**PROVIDED DATA**
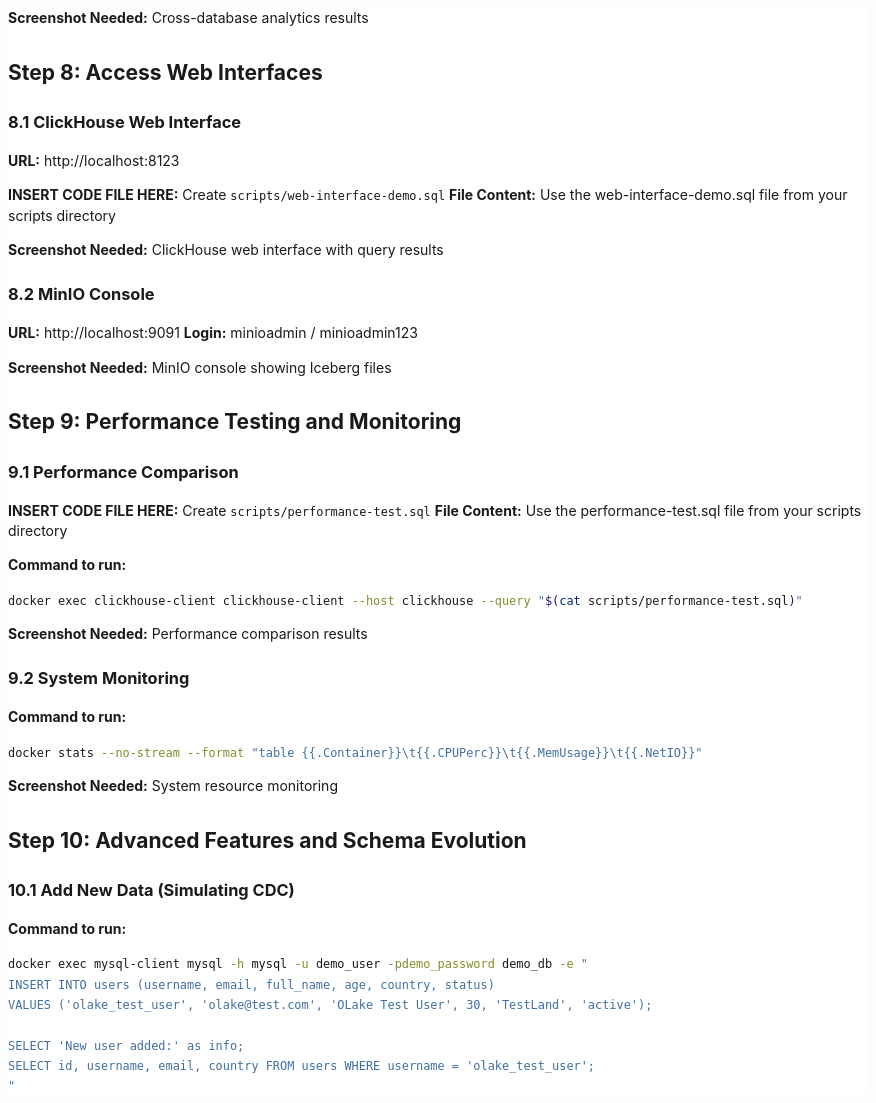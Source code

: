 **Screenshot Needed:** Cross-database analytics results

## Step 8: Access Web Interfaces

### 8.1 ClickHouse Web Interface
**URL:** http://localhost:8123

**INSERT CODE FILE HERE:** Create `scripts/web-interface-demo.sql`
**File Content:** Use the web-interface-demo.sql file from your scripts directory

**Screenshot Needed:** ClickHouse web interface with query results

### 8.2 MinIO Console
**URL:** http://localhost:9091
**Login:** minioadmin / minioadmin123

**Screenshot Needed:** MinIO console showing Iceberg files

## Step 9: Performance Testing and Monitoring

### 9.1 Performance Comparison
**INSERT CODE FILE HERE:** Create `scripts/performance-test.sql`
**File Content:** Use the performance-test.sql file from your scripts directory

**Command to run:**
```bash
docker exec clickhouse-client clickhouse-client --host clickhouse --query "$(cat scripts/performance-test.sql)"
```

**Screenshot Needed:** Performance comparison results

### 9.2 System Monitoring
**Command to run:**
```bash
docker stats --no-stream --format "table {{.Container}}\t{{.CPUPerc}}\t{{.MemUsage}}\t{{.NetIO}}"
```

**Screenshot Needed:** System resource monitoring

## Step 10: Advanced Features and Schema Evolution

### 10.1 Add New Data (Simulating CDC)
**Command to run:**
```bash
docker exec mysql-client mysql -h mysql -u demo_user -pdemo_password demo_db -e "
INSERT INTO users (username, email, full_name, age, country, status) 
VALUES ('olake_test_user', 'olake@test.com', 'OLake Test User', 30, 'TestLand', 'active');

SELECT 'New user added:' as info;
SELECT id, username, email, country FROM users WHERE username = 'olake_test_user';
"
```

**TASK BRIEF**
Each entry gets copied exactly; the pictures stay out.

**ANSWER SECTION**
Source code

: **Screenshot Needed:** Cross-database analytics results

## Step 8: Access Web Interfaces

### 8.1 ClickHouse Web Interface
**URL:** http://localhost:8123

**INSERT CODE FILE HERE:** Create `scripts/web-interface-demo.sql`
**File Content:** Use the web-interface-demo.sql file from your scripts directory

**Screenshot Needed:** ClickHouse web interface with query results

### 8.2 MinIO Console
**URL:** http://localhost:9091
**Login:** minioadmin / minioadmin123

**Screenshot Needed:** MinIO console showing Iceberg files

## Step 9: Performance Testing and Monitoring

### 9.1 Performance Comparison
**INSERT CODE FILE HERE:** Create `scripts/performance-test.sql`
**File Content:** Use the performance-test.sql file from your scripts directory

**Command to run:**
```bash
docker exec clickhouse-client clickhouse-client --host clickhouse --query "$(cat scripts/performance-test.sql)"
```

**Screenshot Needed:** Performance comparison results

### 9.2 System Monitoring
**Command to run:**
```bash
docker stats --no-stream --format "table {{.Container}}\t{{.CPUPerc}}\t{{.MemUsage}}\t{{.NetIO}}"
```

**Screenshot Needed:** System resource monitoring

## Step 10: Advanced Features and Schema Evolution

### 10.1 Add New Data (Simulating CDC)
**Command to run:**
```bash
docker exec mysql-client mysql -h mysql -u demo_user -pdemo_password demo_db -e "
INSERT INTO users (username, email, full_name, age, country, status) 
VALUES ('olake_test_user', 'olake@test.com', 'OLake Test User', 30, 'TestLand', 'active');

SELECT 'New user added:' as info;
SELECT id, username, email, country FROM users WHERE username = 'olake_test_user';
"
```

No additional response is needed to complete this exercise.